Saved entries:
□ □ □ □ □ □ □
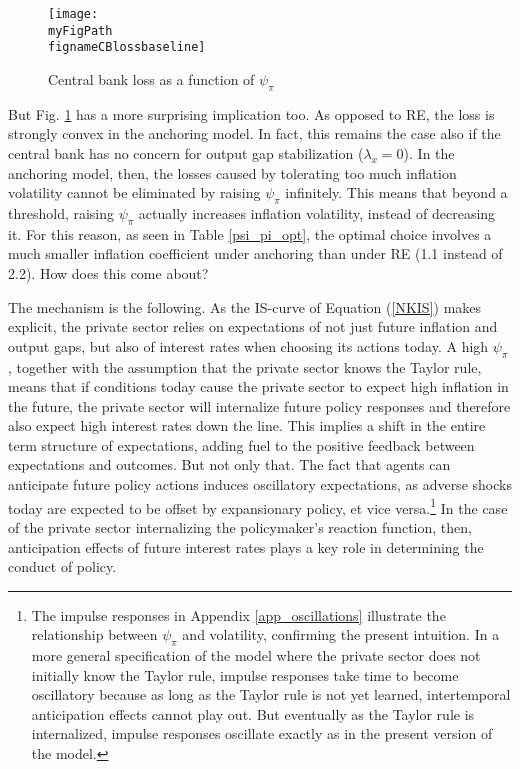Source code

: \documentclass[11pt]{article}
\def \myFigPath {../../figures/}
\renewcommand{\[}{\begin{equation}}
\renewcommand{\]}{\end{equation}}
\def\fignameCBlossbaseline{plot_sim_loss_approx_pretty_losses_again_critsmooth_constant_only_pi_only_lamx0_05_lami0_2020_09_19}
\begin{document}
\begin{figure}[h!]
\texttt{[image: \\myFigPath \\fignameCBlossbaseline]}
\caption{Central bank loss as a function of $\psi_{\pi}$}
\label{fig_loss}
\end{figure}



But Fig. \ref{fig_loss} has a more surprising implication too. As opposed to RE, the loss is strongly convex in the anchoring model. In fact, this remains the case also if the central bank has no concern for output gap stabilization ($\lambda_x = 0$). In the anchoring model, then, the losses caused by tolerating too much inflation volatility cannot be eliminated by raising $\psi_{\pi}$ infinitely. This means that beyond a threshold, raising $\psi_{\pi}$ actually increases inflation volatility, instead of decreasing it. For this reason, as seen in Table \ref{psi_pi_opt}, the optimal choice involves a much smaller inflation coefficient under anchoring than under RE (1.1 instead of 2.2). How does this come about?

The mechanism is the following. As the IS-curve of Equation (\ref{NKIS}) makes explicit, the private sector relies on expectations of not just future inflation and output gaps, but also of interest rates when choosing its actions today. A high $\psi_{\pi}$, together with the assumption that the private sector knows the Taylor rule, means that if conditions today cause the private sector to expect high inflation in the future, the private sector will internalize future policy responses and therefore also expect high interest rates down the line. This implies a shift in the entire term structure of expectations, adding fuel to the positive feedback between expectations and outcomes. But not only that. The fact that agents can anticipate future policy actions induces oscillatory expectations, as adverse shocks today are expected to be offset by expansionary policy, et vice versa.\footnote{The impulse responses in Appendix \ref{app_oscillations} illustrate the relationship between $\psi_{\pi}$ and volatility, confirming the present intuition. In a more general specification of the model where the private sector does not initially know the Taylor rule, impulse responses take time to become oscillatory because as long as the Taylor rule is not yet learned, intertemporal anticipation effects cannot play out. But eventually as the Taylor rule is internalized, impulse responses oscillate exactly as in the present version of the model.} In the case of the private sector internalizing the policymaker's reaction function, then, anticipation effects of future interest rates plays a key role in determining the conduct of policy.
\end{document}
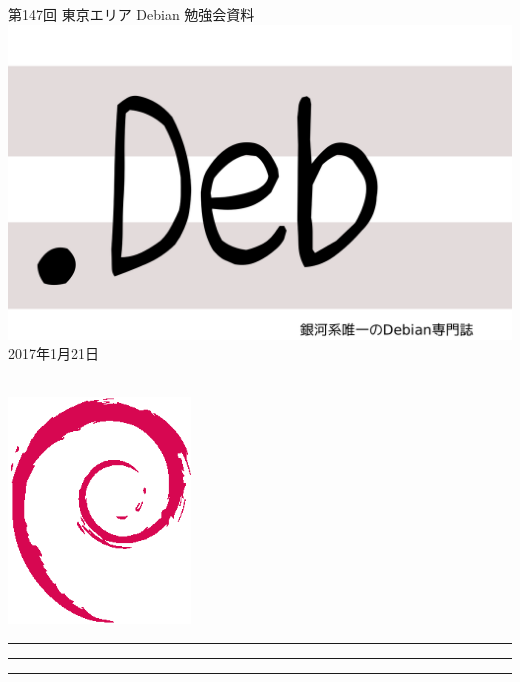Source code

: \documentclass[mingoth,a4paper]{jsarticle}
\newcommand{\debmtgyear}{2017}
\newcommand{\debmtgmonth}{1}
\newcommand{\debmtgdate}{21}
\newcommand{\debmtgnumber}{147}
\begin{document}
\begin{titlepage}
\thispagestyle{empty}

\vspace*{-2cm}
第\debmtgnumber{}回 東京エリア Debian 勉強会資料\\
\hspace*{-2cm}
\includegraphics{image2012-natsu/dotdeb.pdf}\\
\hfill{}\debmtgyear{}年\debmtgmonth{}月\debmtgdate{}日

\\

\vspace*{-2cm}
\hfill{}\includegraphics[height=6cm]{image200502/openlogo-nd.eps}
\end{titlepage}

\newpage

\begin{minipage}[b]{0.2\hsize}
 \colorbox{titleback}{}
\end{minipage}
\begin{minipage}[b]{0.8\hsize}
\hrule
\vspace{2mm}
\hrule
\begin{multicols}{2}
\tableofcontents
\end{multicols}
\vspace{2mm}
\hrule
\end{minipage}
\end{document}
□ □ □ □ □ □ □
Please reproduce each entry above word for word and keep the pictures out of the copy.

Source code

: \documentclass[11pt]{article}
\def \myFigPath {../../figures/}
\renewcommand{\[}{\begin{equation}}
\renewcommand{\]}{\end{equation}}
\def\fignameCBlossbaseline{plot_sim_loss_approx_pretty_losses_again_critsmooth_constant_only_pi_only_lamx0_05_lami0_2020_09_19}
\begin{document}
\begin{figure}[h!]
\texttt{[image: \\myFigPath \\fignameCBlossbaseline]}
\caption{Central bank loss as a function of $\psi_{\pi}$}
\label{fig_loss}
\end{figure}



But Fig. \ref{fig_loss} has a more surprising implication too. As opposed to RE, the loss is strongly convex in the anchoring model. In fact, this remains the case also if the central bank has no concern for output gap stabilization ($\lambda_x = 0$). In the anchoring model, then, the losses caused by tolerating too much inflation volatility cannot be eliminated by raising $\psi_{\pi}$ infinitely. This means that beyond a threshold, raising $\psi_{\pi}$ actually increases inflation volatility, instead of decreasing it. For this reason, as seen in Table \ref{psi_pi_opt}, the optimal choice involves a much smaller inflation coefficient under anchoring than under RE (1.1 instead of 2.2). How does this come about?

The mechanism is the following. As the IS-curve of Equation (\ref{NKIS}) makes explicit, the private sector relies on expectations of not just future inflation and output gaps, but also of interest rates when choosing its actions today. A high $\psi_{\pi}$, together with the assumption that the private sector knows the Taylor rule, means that if conditions today cause the private sector to expect high inflation in the future, the private sector will internalize future policy responses and therefore also expect high interest rates down the line. This implies a shift in the entire term structure of expectations, adding fuel to the positive feedback between expectations and outcomes. But not only that. The fact that agents can anticipate future policy actions induces oscillatory expectations, as adverse shocks today are expected to be offset by expansionary policy, et vice versa.\footnote{The impulse responses in Appendix \ref{app_oscillations} illustrate the relationship between $\psi_{\pi}$ and volatility, confirming the present intuition. In a more general specification of the model where the private sector does not initially know the Taylor rule, impulse responses take time to become oscillatory because as long as the Taylor rule is not yet learned, intertemporal anticipation effects cannot play out. But eventually as the Taylor rule is internalized, impulse responses oscillate exactly as in the present version of the model.} In the case of the private sector internalizing the policymaker's reaction function, then, anticipation effects of future interest rates plays a key role in determining the conduct of policy.
\end{document}
Source code

: \documentclass[mingoth,a4paper]{jsarticle}
\newcommand{\debmtgyear}{2017}
\newcommand{\debmtgmonth}{1}
\newcommand{\debmtgdate}{21}
\newcommand{\debmtgnumber}{147}
\begin{document}
\begin{titlepage}
\thispagestyle{empty}

\vspace*{-2cm}
第\debmtgnumber{}回 東京エリア Debian 勉強会資料\\
\hspace*{-2cm}
\includegraphics{image2012-natsu/dotdeb.pdf}\\
\hfill{}\debmtgyear{}年\debmtgmonth{}月\debmtgdate{}日

\\

\vspace*{-2cm}
\hfill{}\includegraphics[height=6cm]{image200502/openlogo-nd.eps}
\end{titlepage}

\newpage

\begin{minipage}[b]{0.2\hsize}
 \colorbox{titleback}{}
\end{minipage}
\begin{minipage}[b]{0.8\hsize}
\hrule
\vspace{2mm}
\hrule
\begin{multicols}{2}
\tableofcontents
\end{multicols}
\vspace{2mm}
\hrule
\end{minipage}
\end{document}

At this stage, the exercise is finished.